The conditions and services available at homeless shelters experiencing outbreaks are significantly worse than the bare minimum provided in “normal” times. As one housing advocate reported, “I’m in touch with a man staying at a shelter with an outbreak of about 30 cases who has COVID-19 for the second time. He tells me some [external] services that would normally go in, like healthcare, won’t go in when there’s an outbreak.”
The absence of health care is of particular concern given that shelter staff are ill-equipped to deal with health issues. “Shelter workers have zero training in terms of providing nursing or infirmary care support,” the advocate continued. “It’s just horrific. Every shelter should have a (registered practical nurse) or health worker in it.

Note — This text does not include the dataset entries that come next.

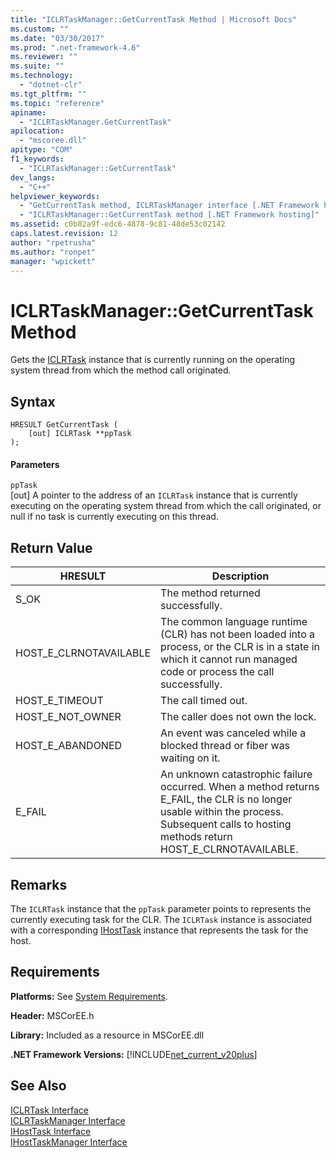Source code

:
 ```yaml
---
title: "ICLRTaskManager::GetCurrentTask Method | Microsoft Docs"
ms.custom: ""
ms.date: "03/30/2017"
ms.prod: ".net-framework-4.6"
ms.reviewer: ""
ms.suite: ""
ms.technology: 
  - "dotnet-clr"
ms.tgt_pltfrm: ""
ms.topic: "reference"
apiname: 
  - "ICLRTaskManager.GetCurrentTask"
apilocation: 
  - "mscoree.dll"
apitype: "COM"
f1_keywords: 
  - "ICLRTaskManager::GetCurrentTask"
dev_langs: 
  - "C++"
helpviewer_keywords: 
  - "GetCurrentTask method, ICLRTaskManager interface [.NET Framework hosting]"
  - "ICLRTaskManager::GetCurrentTask method [.NET Framework hosting]"
ms.assetid: c0b82a9f-edc6-4878-9c81-48de53c02142
caps.latest.revision: 12
author: "rpetrusha"
ms.author: "ronpet"
manager: "wpickett"
---
```

# ICLRTaskManager::GetCurrentTask Method
Gets the [ICLRTask](../../../../docs/framework/unmanaged-api/hosting/iclrtask-interface.md) instance that is currently running on the operating system thread from which the method call originated.  
  
## Syntax  
  
```  
HRESULT GetCurrentTask (  
    [out] ICLRTask **ppTask  
);  
```  
  
#### Parameters  
 `ppTask`  
 [out] A pointer to the address of an `ICLRTask` instance that is currently executing on the operating system thread from which the call originated, or null if no task is currently executing on this thread.  
  
## Return Value  
  
|HRESULT|Description|  
|-------------|-----------------|  
|S_OK|The method returned successfully.|  
|HOST_E_CLRNOTAVAILABLE|The common language runtime (CLR) has not been loaded into a process, or the CLR is in a state in which it cannot run managed code or process the call successfully.|  
|HOST_E_TIMEOUT|The call timed out.|  
|HOST_E_NOT_OWNER|The caller does not own the lock.|  
|HOST_E_ABANDONED|An event was canceled while a blocked thread or fiber was waiting on it.|  
|E_FAIL|An unknown catastrophic failure occurred. When a method returns E_FAIL, the CLR is no longer usable within the process. Subsequent calls to hosting methods return HOST_E_CLRNOTAVAILABLE.|  
  
## Remarks  
 The `ICLRTask` instance that the `ppTask` parameter points to represents the currently executing task for the CLR. The `ICLRTask` instance is associated with a corresponding [IHostTask](../../../../docs/framework/unmanaged-api/hosting/ihosttask-interface.md) instance that represents the task for the host.  
  
## Requirements  
 **Platforms:** See [System Requirements](../../../../docs/framework/getting-started/system-requirements.md).  
  
 **Header:** MSCorEE.h  
  
 **Library:** Included as a resource in MSCorEE.dll  
  
 **.NET Framework Versions:** [!INCLUDE[net_current_v20plus](../../../../includes/net-current-v20plus-md.md)]  
  
## See Also  
 [ICLRTask Interface](../../../../docs/framework/unmanaged-api/hosting/iclrtask-interface.md)   
 [ICLRTaskManager Interface](../../../../docs/framework/unmanaged-api/hosting/iclrtaskmanager-interface.md)   
 [IHostTask Interface](../../../../docs/framework/unmanaged-api/hosting/ihosttask-interface.md)   
 [IHostTaskManager Interface](../../../../docs/framework/unmanaged-api/hosting/ihosttaskmanager-interface.md)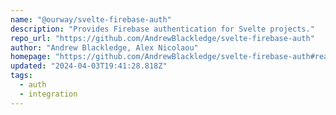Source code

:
 ```yaml
---
name: "@ourway/svelte-firebase-auth"
description: "Provides Firebase authentication for Svelte projects."
repo_url: "https://github.com/AndrewBlackledge/svelte-firebase-auth"
author: "Andrew Blackledge, Alex Nicolaou"
homepage: "https://github.com/AndrewBlackledge/svelte-firebase-auth#readme"
updated: "2024-04-03T19:41:28.818Z"
tags: 
  - auth
  - integration
---
```

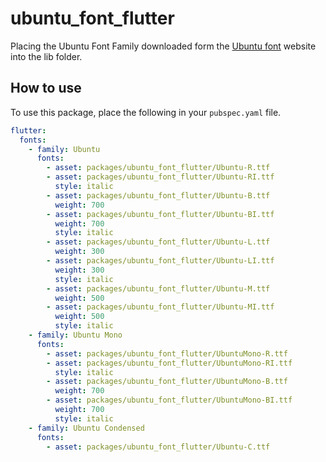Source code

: # ubuntu_font_flutter

Placing the Ubuntu Font Family downloaded form the [Ubuntu font](https://design.ubuntu.com/font/) website into the lib folder.

## How to use

To use this package, place the following in your `pubspec.yaml` file.

```yaml
flutter:
  fonts:
    - family: Ubuntu
      fonts:
        - asset: packages/ubuntu_font_flutter/Ubuntu-R.ttf
        - asset: packages/ubuntu_font_flutter/Ubuntu-RI.ttf
          style: italic
        - asset: packages/ubuntu_font_flutter/Ubuntu-B.ttf
          weight: 700
        - asset: packages/ubuntu_font_flutter/Ubuntu-BI.ttf
          weight: 700
          style: italic
        - asset: packages/ubuntu_font_flutter/Ubuntu-L.ttf
          weight: 300
        - asset: packages/ubuntu_font_flutter/Ubuntu-LI.ttf
          weight: 300
          style: italic
        - asset: packages/ubuntu_font_flutter/Ubuntu-M.ttf
          weight: 500
        - asset: packages/ubuntu_font_flutter/Ubuntu-MI.ttf
          weight: 500
          style: italic
    - family: Ubuntu Mono
      fonts:
        - asset: packages/ubuntu_font_flutter/UbuntuMono-R.ttf
        - asset: packages/ubuntu_font_flutter/UbuntuMono-RI.ttf
          style: italic
        - asset: packages/ubuntu_font_flutter/UbuntuMono-B.ttf
          weight: 700
        - asset: packages/ubuntu_font_flutter/UbuntuMono-BI.ttf
          weight: 700
          style: italic
    - family: Ubuntu Condensed
      fonts:
        - asset: packages/ubuntu_font_flutter/Ubuntu-C.ttf
```
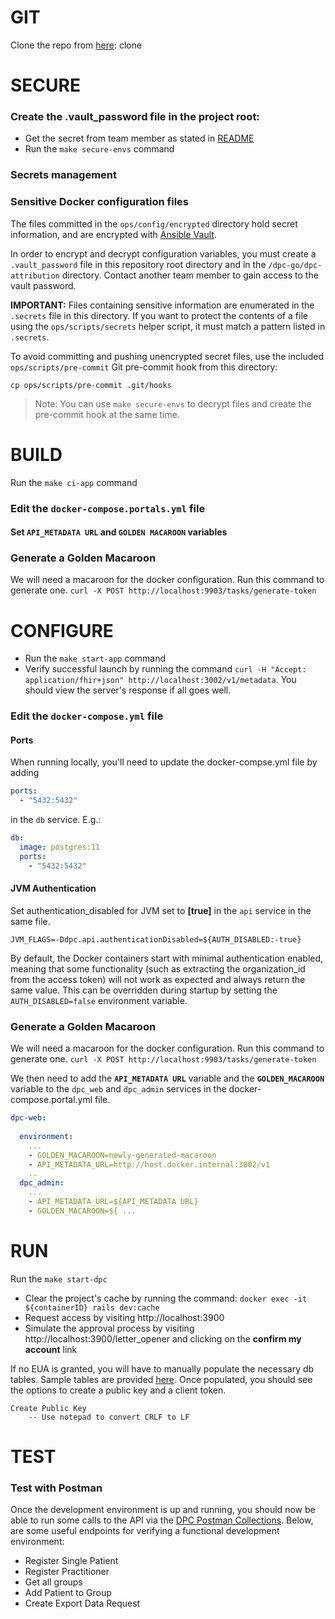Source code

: GIT
====
Clone the repo from [here](https://github.com/CMSgov/dpc-app#decrypting-encrypted-files): clone

SECURE
====

### Create the .vault_password file in the project root:
- Get the secret from team member as stated in [README](./README.md)
- Run the `make secure-envs` command








### Secrets management




### Sensitive Docker configuration files 

The files committed in the `ops/config/encrypted` directory hold secret information, and are encrypted with [Ansible Vault](https://docs.ansible.com/ansible/2.4/vault.html).

In order to encrypt and decrypt configuration variables, you must create a `.vault_password` file in this repository root directory and in the `/dpc-go/dpc-attribution` directory. Contact another team member to gain access to the vault password.

**IMPORTANT:** Files containing sensitive information are enumerated in the `.secrets` file in this directory. If you want to protect the contents of a file using the `ops/scripts/secrets` helper script, it must match a pattern listed in `.secrets`.

To avoid committing and pushing unencrypted secret files, use the included `ops/scripts/pre-commit` Git pre-commit hook from this directory:

```
cp ops/scripts/pre-commit .git/hooks
```

> Note: You can use `make secure-envs` to decrypt files and create the pre-commit hook at the same time.


BUILD
====
Run the `make ci-app` command

### Edit the `docker-compose.portals.yml` file



#### Set `API_METADATA URL` and `GOLDEN MACAROON` variables


### Generate a Golden Macaroon
We will need a macaroon for the docker configuration. Run this command to generate one.
`curl -X POST http://localhost:9903/tasks/generate-token`



CONFIGURE
====
- Run the `make start-app` command
- Verify successful launch by running the command `curl -H "Accept: application/fhir+json" http://localhost:3002/v1/metadata`. You should view the server's response if all goes well.

### Edit the `docker-compose.yml` file

#### Ports
When running locally, you'll need to update the docker-compse.yml file by adding
```yaml
ports: 
  - "5432:5432"
```

in the `db` service. E.g.:
```yaml
db: 
  image: postgres:11 
  ports: 
    - "5432:5432"
```
#### JVM Authentication
Set authentication_disabled for JVM set to **[true]** in the `api` service in the same file.

`JVM_FLAGS=-Ddpc.api.authenticationDisabled=${AUTH_DISABLED:-true}`

By default, the Docker containers start with minimal authentication enabled, meaning that some functionality (such as extracting the organization_id from the access token) will not work as expected and always return the same value.
This can be overridden during startup by setting the `AUTH_DISABLED=false` environment variable.



### Generate a Golden Macaroon
We will need a macaroon for the docker configuration. Run this command to generate one.
`curl -X POST http://localhost:9903/tasks/generate-token`

We then need to add the **`API_METADATA URL`** variable and the **`GOLDEN_MACAROON`** variable to the `dpc_web` and `dpc_admin` services in the docker-compose.portal.yml file.
```yaml
dpc-web: 
   
  environment: 
    ... 
    - GOLDEN_MACAROON=newly-generated-macaroon  
    - API_METADATA_URL=http://host.docker.internal:3002/v1
    .. 
  dpc_admin: 
    ...
    - API_METADATA_URL=${API_METADATA URL}
    - GOLDEN_MACAROON=${ ...
```





RUN
====

Run the `make start-dpc`
- Clear the project's cache by running the command: `docker exec -it ${containerID} rails dev:cache`
- Request access by visiting http://localhost:3900
- Simulate the approval process by visiting http://localhost:3900/letter_opener and clicking on the **confirm my account** link

If no EUA is granted, you will have to manually populate the necessary db tables. Sample tables are provided [here](./DbTables.md).
Once populated, you should see the options to create a public key and a client token.
	
	Create Public Key
		-- Use notepad to convert CRLF to LF
TEST
====
### Test with Postman
Once the development environment is up and running, you should now be able to run some calls to the API via the [DPC Postman Collections](https://dpc.cms.gov/docsV1.html#postman-collection). Below, are some useful endpoints for verifying a functional development environment:
- Register Single Patient
- Register Practitioner
- Get all groups
- Add Patient to Group
- Create Export Data Request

If you even just had flu-like symptoms, and you’re in a shelter, it would be hell.”
Toronto shelter resident Jacqueline Hillier had to be isolated for four days after testing positive with COVID-19. “After my boyfriend and I were put in isolation, nobody came to check on us for 18 hours,” she said. “I had to use a plastic bag to urinate in. Nobody came. I didn’t get a drink of water until the next day.”
The horrendous conditions facing homeless people as the pandemic enters its third year were entirely predictable. In March 2020, street nurse Cathy Crowe, who has been advocating on homeless issues for decades, described Toronto’s homeless shelters as “a petri dish waiting for COVID-19 to arrive.” Neither Justin Trudeau’s federal Liberal government nor Doug Ford’s hard-right Progressive Conservative provincial government did anything to avoid the foreseeable and foreseen disaster that then followed (See: Coronavirus threatens to ravage Toronto’s swelling homeless population).
Even after the pandemic’s first three waves, no precautionary measures were implemented during the summer of 2021 to bolster protection for the homeless population in the coming fall and winter. “We knew that COVID-19 was going to be coming. We knew that winter was coming. It’s not like any of this should have been a surprise,” said Lorraine Lam, an outreach worker with Sanctuary Toronto.
In 2019, a total of 7,300 people were counted as homeless in the Greater Toronto Area. Currently, there are over 7,400 people sleeping at shelters alone, indicating that the entire homeless population has risen considerably during the pandemic.
Toronto’s shelter system is at a “boiling point,” advocates say, and is nearing collapse. The scrapping of eviction moratoriums under Bill 184, which came into force in July 2020 and was dubbed the “eviction bill,” has made it much easier for landlords to force tenants out.
A collection of pro-landlord amendments to the Residential Tenancy Act of 2006, Bill 184 has increased housing insecurity in Ontario, driven up rents and hastened the loss of affordable housing units. “The purpose of Bill 184 is to allow corporate landlords to more easily remove the greatest obstacle to increasing their already massive profits: working class tenants,” stated Cole Webber of Parkdale Community Legal Services. The Toronto-based Federation of Metro Tenants’ Associations (FMTA) noted that Bill 184 deprives tenants of a “key safety net that protects them from eviction” and called it “a cruel attack on vulnerable tenants in a time of historic need.”